**REQUIREMENT**. Print nothing but the lines below starting at the line that holds "finite-dimensional graded pieces;" and ending at the line that holds "factorization companion together", including both, each exactly as written.

**RECORDS FOR PROCESSING**.
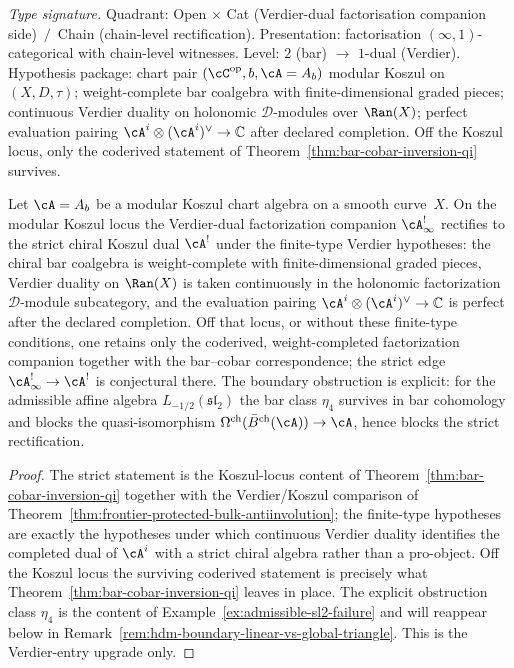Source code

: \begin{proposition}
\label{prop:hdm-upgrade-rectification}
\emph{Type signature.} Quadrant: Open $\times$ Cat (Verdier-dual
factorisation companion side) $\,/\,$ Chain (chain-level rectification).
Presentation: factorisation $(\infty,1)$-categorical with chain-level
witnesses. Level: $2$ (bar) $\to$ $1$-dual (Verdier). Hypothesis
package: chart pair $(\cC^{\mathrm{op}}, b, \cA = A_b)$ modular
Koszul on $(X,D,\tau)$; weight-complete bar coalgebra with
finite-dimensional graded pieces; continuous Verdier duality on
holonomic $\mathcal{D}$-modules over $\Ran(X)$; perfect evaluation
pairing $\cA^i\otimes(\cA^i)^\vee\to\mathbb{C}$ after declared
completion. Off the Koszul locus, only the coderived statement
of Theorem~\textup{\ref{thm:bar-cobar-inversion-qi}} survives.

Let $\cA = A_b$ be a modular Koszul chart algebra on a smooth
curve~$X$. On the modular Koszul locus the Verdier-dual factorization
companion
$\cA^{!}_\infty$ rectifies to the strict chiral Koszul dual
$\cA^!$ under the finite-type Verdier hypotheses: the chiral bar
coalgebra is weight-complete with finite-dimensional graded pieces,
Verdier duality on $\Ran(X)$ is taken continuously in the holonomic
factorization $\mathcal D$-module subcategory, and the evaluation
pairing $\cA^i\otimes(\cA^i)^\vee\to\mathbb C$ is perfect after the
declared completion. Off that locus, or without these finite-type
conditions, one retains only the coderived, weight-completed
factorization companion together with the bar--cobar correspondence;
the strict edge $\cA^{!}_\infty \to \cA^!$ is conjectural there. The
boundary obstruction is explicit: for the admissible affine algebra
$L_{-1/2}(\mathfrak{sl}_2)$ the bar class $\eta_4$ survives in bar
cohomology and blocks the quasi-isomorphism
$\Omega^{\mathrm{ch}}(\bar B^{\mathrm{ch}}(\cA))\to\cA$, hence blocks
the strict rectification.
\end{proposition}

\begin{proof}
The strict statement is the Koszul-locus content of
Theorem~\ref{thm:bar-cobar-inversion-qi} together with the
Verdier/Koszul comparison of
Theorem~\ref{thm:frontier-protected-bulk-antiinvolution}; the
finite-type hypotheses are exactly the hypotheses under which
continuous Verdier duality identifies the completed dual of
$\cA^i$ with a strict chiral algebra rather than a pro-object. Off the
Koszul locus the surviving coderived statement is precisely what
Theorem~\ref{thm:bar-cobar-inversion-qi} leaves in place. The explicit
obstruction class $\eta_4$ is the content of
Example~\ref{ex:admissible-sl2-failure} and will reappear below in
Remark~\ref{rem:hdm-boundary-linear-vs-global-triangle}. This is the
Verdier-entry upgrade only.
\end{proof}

**RESPONSE BELOW**.
finite-dimensional graded pieces; continuous Verdier duality on
holonomic $\mathcal{D}$-modules over $\Ran(X)$; perfect evaluation
pairing $\cA^i\otimes(\cA^i)^\vee\to\mathbb{C}$ after declared
completion. Off the Koszul locus, only the coderived statement
of Theorem~\textup{\ref{thm:bar-cobar-inversion-qi}} survives.

Let $\cA = A_b$ be a modular Koszul chart algebra on a smooth
curve~$X$. On the modular Koszul locus the Verdier-dual factorization
companion
$\cA^{!}_\infty$ rectifies to the strict chiral Koszul dual
$\cA^!$ under the finite-type Verdier hypotheses: the chiral bar
coalgebra is weight-complete with finite-dimensional graded pieces,
Verdier duality on $\Ran(X)$ is taken continuously in the holonomic
factorization $\mathcal D$-module subcategory, and the evaluation
pairing $\cA^i\otimes(\cA^i)^\vee\to\mathbb C$ is perfect after the
declared completion. Off that locus, or without these finite-type
conditions, one retains only the coderived, weight-completed
factorization companion together with the bar--cobar correspondence;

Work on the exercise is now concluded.